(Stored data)
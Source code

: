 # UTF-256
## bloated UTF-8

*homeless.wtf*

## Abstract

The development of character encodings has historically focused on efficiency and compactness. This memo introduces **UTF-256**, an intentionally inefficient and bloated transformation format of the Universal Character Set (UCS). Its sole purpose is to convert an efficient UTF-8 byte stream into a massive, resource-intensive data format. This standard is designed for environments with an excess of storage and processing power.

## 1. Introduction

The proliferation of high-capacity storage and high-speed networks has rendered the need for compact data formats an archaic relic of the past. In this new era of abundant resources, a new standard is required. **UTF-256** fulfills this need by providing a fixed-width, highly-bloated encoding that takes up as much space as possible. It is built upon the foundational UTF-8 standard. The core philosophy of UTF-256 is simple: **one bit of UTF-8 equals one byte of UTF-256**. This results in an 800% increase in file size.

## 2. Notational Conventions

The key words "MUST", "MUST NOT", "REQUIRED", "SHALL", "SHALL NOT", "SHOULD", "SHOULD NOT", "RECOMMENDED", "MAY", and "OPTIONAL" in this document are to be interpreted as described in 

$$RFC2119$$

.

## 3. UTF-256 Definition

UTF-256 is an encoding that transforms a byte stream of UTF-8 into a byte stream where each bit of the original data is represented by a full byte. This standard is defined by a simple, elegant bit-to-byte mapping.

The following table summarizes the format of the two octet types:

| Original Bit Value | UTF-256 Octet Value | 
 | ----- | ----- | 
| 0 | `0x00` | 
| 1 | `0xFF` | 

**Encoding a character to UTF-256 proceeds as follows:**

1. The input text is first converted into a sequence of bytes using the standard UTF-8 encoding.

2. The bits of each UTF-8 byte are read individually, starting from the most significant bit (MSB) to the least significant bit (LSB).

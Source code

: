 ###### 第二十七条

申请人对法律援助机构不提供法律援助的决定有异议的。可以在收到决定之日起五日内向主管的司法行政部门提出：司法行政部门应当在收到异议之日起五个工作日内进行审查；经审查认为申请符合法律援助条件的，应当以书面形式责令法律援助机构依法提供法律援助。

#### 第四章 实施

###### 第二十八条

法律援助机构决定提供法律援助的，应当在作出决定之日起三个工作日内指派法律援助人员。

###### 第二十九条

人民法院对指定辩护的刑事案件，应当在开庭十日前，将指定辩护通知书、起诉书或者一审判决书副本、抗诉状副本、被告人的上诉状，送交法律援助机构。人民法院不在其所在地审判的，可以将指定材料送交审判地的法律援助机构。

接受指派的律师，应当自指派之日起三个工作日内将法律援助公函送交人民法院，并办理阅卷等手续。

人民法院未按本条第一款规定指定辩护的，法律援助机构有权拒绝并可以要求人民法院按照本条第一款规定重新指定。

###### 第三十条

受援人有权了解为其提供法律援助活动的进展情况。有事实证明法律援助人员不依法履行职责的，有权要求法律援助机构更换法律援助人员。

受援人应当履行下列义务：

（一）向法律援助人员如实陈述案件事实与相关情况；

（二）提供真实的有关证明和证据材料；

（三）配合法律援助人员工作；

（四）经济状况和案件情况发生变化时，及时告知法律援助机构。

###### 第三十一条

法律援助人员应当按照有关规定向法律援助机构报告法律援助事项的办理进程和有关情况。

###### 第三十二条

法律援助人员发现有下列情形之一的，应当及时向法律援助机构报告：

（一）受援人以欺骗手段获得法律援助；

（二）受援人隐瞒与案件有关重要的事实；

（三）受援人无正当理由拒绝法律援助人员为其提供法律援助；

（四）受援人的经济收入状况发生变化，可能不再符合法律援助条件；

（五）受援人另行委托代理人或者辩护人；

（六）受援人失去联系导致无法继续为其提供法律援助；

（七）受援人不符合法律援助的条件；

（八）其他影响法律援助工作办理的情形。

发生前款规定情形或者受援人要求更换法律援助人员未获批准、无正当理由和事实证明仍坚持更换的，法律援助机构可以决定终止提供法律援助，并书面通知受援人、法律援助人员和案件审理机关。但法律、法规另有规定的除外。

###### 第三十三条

_TASK PROMPT_
Where does the string "bloated" occur in the data above? Copy every line that holds it.

_SOLUTION TO THIS PROBLEM_
## bloated UTF-8
The development of character encodings has historically focused on efficiency and compactness. This memo introduces **UTF-256**, an intentionally inefficient and bloated transformation format of the Universal Character Set (UCS). Its sole purpose is to convert an efficient UTF-8 byte stream into a massive, resource-intensive data format. This standard is designed for environments with an excess of storage and processing power.
The proliferation of high-capacity storage and high-speed networks has rendered the need for compact data formats an archaic relic of the past. In this new era of abundant resources, a new standard is required. **UTF-256** fulfills this need by providing a fixed-width, highly-bloated encoding that takes up as much space as possible. It is built upon the foundational UTF-8 standard. The core philosophy of UTF-256 is simple: **one bit of UTF-8 equals one byte of UTF-256**. This results in an 800% increase in file size.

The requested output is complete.